His House - Remi Weekes (2020)

Un couple de réfugiés sud-soudanais, perdent leur fille dans une tempête en pleine mer tandis qu'ils fuient la guerre civile. Arrivés à Londres, ils luttent pour s'adapter à leur nouvelle vie. Cependant, le lieu où ils sont logés, en attentant leur régularisation, semble être habité par une force mystérieuse.

His house est une belle proposition de cinéma fantastique qui croise le réalisme social à son postulat surnaturel. On va suivre les premiers pas sur leur terre d’accueil anglaise de Bol (Sope Dirisu) et Rial (Wunmi Mosaku), un couple de réfugié soudanais ayant fui la guerre civile de leur pays.
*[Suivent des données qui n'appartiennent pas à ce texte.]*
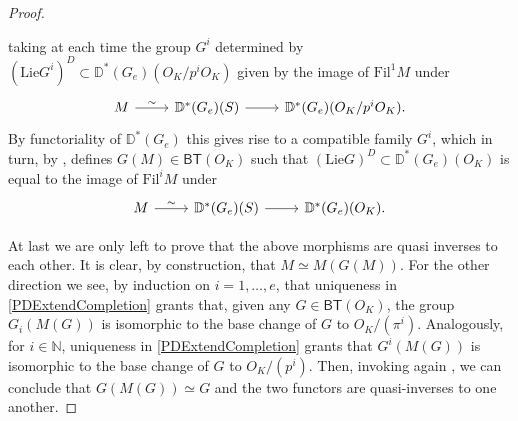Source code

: \begin{proof}
\begin{enumerate}
	taking at each time the group $G^i$ determined by $(\mathrm{Lie} G^i)^D \subset
	\mathbb{D}^*(G_e)(O_K/p^iO_K)$ given by the image of $\mathrm{Fil}^1 M$ under
	\begin{equation*}
	\begin{tikzcd}
		M \arrow[r, "\sim", rightarrow] &
		\mathbb{D}^*(G_e)(S) \arrow[r, "", rightarrow] &
		\mathbb{D}^*(G_e)(O_K/p^iO_K)
	.\end{tikzcd}
	\end{equation*}
	By functoriality of $\mathbb{D}^*(G_e)$ this gives rise to a compatible family $G^i$,
	which in turn, by \cite[Lemma 2.4.4]{deJong}, defines $G(M) \in \mathsf{BT}(O_K)$
	such that $(\mathrm{Lie}G)^D \subset \mathbb{D}^*(G_e)(O_K)$ is
	equal to the image of $\mathrm{Fil}^iM$ under
	\begin{equation*}
	\begin{tikzcd}
		M \arrow[r, "\sim", rightarrow] &
		\mathbb{D}^*(G_e)(S) \arrow[r, "", rightarrow] &
		\mathbb{D}^*(G_e)(O_K)
	.\end{tikzcd}
	\end{equation*}
\end{enumerate}
At last we are only left to prove that the above morphisms are quasi inverses to each other.
It is clear, by construction, that $M \simeq M(G(M))$.
For the other direction we see, by induction on $i = 1, \ldots, e$, that uniqueness in
\cref{PDExtendCompletion} grants that, given any $G \in \mathsf{BT}(O_K)$, 
the group $G_i(M(G))$ is isomorphic to the base change of $G$ to $O_K/ (\pi^i)$.
Analogously, for $i \in \mathbb{N}$, uniqueness in \cref{PDExtendCompletion} grants
that $G^i(M(G))$ is isomorphic to the base change of $G$ to $O_K/ (p^i)$.
Then, invoking again \cite[Lemma 2.4.4]{deJong}, we can conclude that $G(M(G)) \simeq G$
and the two functors are quasi-inverses to one another.
\end{proof}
Ils restent marqués par la perte tragique de leur fille Nyagak, morte noyée durant leur périlleux voyage, mais tentent de surmonter leur douleur pour s’adapter à leur nouvel environnement. Ils vont être logé dans un appartement dont les phénomènes étrange va cependant les ramenés à leurs frayeur les plus intimes.
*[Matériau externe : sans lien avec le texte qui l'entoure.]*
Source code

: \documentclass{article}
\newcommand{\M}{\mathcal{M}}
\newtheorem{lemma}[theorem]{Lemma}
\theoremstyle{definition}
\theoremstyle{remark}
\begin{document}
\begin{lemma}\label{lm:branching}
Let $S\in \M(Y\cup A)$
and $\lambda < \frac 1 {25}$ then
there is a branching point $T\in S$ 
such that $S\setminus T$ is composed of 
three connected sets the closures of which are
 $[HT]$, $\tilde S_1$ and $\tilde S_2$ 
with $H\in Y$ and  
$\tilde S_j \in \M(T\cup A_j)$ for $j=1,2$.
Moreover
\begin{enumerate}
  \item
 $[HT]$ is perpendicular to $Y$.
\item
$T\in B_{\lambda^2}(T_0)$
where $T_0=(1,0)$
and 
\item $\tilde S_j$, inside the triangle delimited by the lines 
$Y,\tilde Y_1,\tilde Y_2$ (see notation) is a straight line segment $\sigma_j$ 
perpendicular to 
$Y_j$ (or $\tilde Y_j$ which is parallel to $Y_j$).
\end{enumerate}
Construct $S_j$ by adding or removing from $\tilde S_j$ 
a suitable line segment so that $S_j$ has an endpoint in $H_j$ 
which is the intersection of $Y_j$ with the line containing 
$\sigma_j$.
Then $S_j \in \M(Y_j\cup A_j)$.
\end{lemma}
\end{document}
Remi Weekes parvient à entremêler dans sa mise en scène la peur de l’étranger et celle de l’étrange. Le statut de migrant en sursis leur est constamment rappelé aux personnages par la façon dont leurs interlocuteurs appuient le fait qu’ils devraient se satisfaire des conditions austères, des droits limités et de la condescendance qu’on leur offre. Cela se manifeste par l’espace de l’appartement insalubre où ils seront logés. Ce lieu est pourtant le vecteur de leur insécurité sociale et de fébrilité mentale. L’influence du Shining de Stanley Kubrick (1980) plane, en posant une forme de terreur gothique dans un cadre contemporain et surtout en en faisant le prolongement des failles psychologiques des personnages. 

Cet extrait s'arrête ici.